**DATA EXCERPTS**
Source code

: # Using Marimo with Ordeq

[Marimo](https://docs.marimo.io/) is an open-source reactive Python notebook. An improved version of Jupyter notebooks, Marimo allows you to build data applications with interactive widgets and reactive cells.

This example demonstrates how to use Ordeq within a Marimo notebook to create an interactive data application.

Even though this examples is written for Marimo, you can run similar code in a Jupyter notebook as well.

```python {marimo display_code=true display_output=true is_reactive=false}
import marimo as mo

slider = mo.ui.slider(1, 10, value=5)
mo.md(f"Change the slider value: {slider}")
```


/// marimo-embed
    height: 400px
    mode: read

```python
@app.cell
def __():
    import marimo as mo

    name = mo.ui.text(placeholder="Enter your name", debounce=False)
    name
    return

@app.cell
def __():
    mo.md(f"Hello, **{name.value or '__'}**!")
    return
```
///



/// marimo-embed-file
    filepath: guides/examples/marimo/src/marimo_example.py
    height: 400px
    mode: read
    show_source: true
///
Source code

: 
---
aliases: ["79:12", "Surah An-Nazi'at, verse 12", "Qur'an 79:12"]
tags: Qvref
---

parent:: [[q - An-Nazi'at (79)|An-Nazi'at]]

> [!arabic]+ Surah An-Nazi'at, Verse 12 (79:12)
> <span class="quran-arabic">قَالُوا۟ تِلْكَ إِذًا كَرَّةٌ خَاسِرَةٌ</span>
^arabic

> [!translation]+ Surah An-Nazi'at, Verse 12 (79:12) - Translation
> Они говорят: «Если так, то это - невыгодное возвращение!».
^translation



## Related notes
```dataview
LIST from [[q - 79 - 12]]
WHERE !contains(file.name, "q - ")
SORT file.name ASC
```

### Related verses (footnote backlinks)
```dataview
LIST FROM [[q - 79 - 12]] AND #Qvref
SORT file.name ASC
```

**EXERCISE BRIEF**
Starting with the first line of the listing, output each line exactly until you have included the one containing "[Marimo](https://docs.marimo.io/) is an".

**SOLUTION TO THE EXERCISE**
Source code

: # Using Marimo with Ordeq

[Marimo](https://docs.marimo.io/) is an open-source reactive Python notebook. An improved version of Jupyter notebooks, Marimo allows you to build data applications with interactive widgets and reactive cells.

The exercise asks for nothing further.